D.C. Public Schools teachers may have to work without pay if the federal government shutdown continues past the end of the month.
A spokesman for Mayor Vincent C. Gray (D) said that nearly 4,000 teachers and other city workers will be paid on time on Tuesday. But that may be the last on-time payday for a while for the men and women who educate city kids.
The District’s regular funds are frozen because of the federal government shutdown. The city has been using a $144 million contingency reserve fund to pay city employees to stay on the job. But that cash is running out.
It’s “questionable” whether the District will be able to make its next payroll on Oct. 29, said Gray spokesman Pedro Ribeiro. “And after that, all bets are off.”
Gray and other D.C. leaders have been pushing Congress to pass a bill that would allow the District to use its own locally raised dollars to fund city government.
“It’s unfair to ask people to work for free,” Ribeiro said, explaining that teachers will be asked to continue to report to work even if paychecks are delayed. They will receive back pay, but many have bills and mortgages that can’t be put off, Ribeiro said.

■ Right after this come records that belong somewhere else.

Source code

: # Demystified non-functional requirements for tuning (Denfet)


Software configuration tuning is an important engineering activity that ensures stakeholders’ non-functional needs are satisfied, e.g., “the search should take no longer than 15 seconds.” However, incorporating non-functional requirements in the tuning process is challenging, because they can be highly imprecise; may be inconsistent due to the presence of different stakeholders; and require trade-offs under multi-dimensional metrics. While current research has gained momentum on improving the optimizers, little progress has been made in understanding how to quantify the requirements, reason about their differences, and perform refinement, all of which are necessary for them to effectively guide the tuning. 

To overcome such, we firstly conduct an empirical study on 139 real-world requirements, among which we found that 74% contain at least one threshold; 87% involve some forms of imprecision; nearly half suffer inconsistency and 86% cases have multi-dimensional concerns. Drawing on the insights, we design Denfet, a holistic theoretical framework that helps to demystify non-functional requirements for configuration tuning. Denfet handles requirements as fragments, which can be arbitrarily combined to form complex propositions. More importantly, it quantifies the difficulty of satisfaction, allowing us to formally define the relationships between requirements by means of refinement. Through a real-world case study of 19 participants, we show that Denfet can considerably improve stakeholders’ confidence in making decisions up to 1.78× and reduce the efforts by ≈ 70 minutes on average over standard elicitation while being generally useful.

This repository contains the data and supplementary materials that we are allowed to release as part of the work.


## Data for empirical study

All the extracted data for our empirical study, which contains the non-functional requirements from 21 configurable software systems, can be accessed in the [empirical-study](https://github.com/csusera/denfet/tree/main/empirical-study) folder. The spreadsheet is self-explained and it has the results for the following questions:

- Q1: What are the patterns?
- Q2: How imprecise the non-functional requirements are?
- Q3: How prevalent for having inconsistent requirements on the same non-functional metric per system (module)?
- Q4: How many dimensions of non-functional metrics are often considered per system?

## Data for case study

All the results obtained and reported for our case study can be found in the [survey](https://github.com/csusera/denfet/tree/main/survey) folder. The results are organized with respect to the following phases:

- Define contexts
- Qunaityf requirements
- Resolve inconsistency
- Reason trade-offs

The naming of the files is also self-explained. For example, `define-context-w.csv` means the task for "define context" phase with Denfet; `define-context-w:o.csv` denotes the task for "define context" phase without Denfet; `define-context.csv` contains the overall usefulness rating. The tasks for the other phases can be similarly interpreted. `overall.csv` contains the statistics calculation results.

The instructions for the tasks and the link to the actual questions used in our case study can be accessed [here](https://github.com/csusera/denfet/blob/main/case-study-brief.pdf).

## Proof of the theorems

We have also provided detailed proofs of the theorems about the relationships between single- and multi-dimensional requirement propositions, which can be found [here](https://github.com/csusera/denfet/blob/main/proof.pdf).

D.C. charter schools are also facing a financial pinch if the shutdown continues past Oct. 25, when they are each supposed to receive a substantial payment from the city. That payment — which amounts to a quarter of each school’s annual public funding — will not arrive until the Capitol Hill standoff ends.
In an e-mail sent Sept. 25 — six days before the shutdown began — the executive director of the D.C. Public Charter School Board urged school leaders to begin conserving cash in case of a prolonged shutdown.
“It seems hard to imagine that the government would remain shut down for nearly a month or more,” Scott Pearson wrote, “but anything is possible.”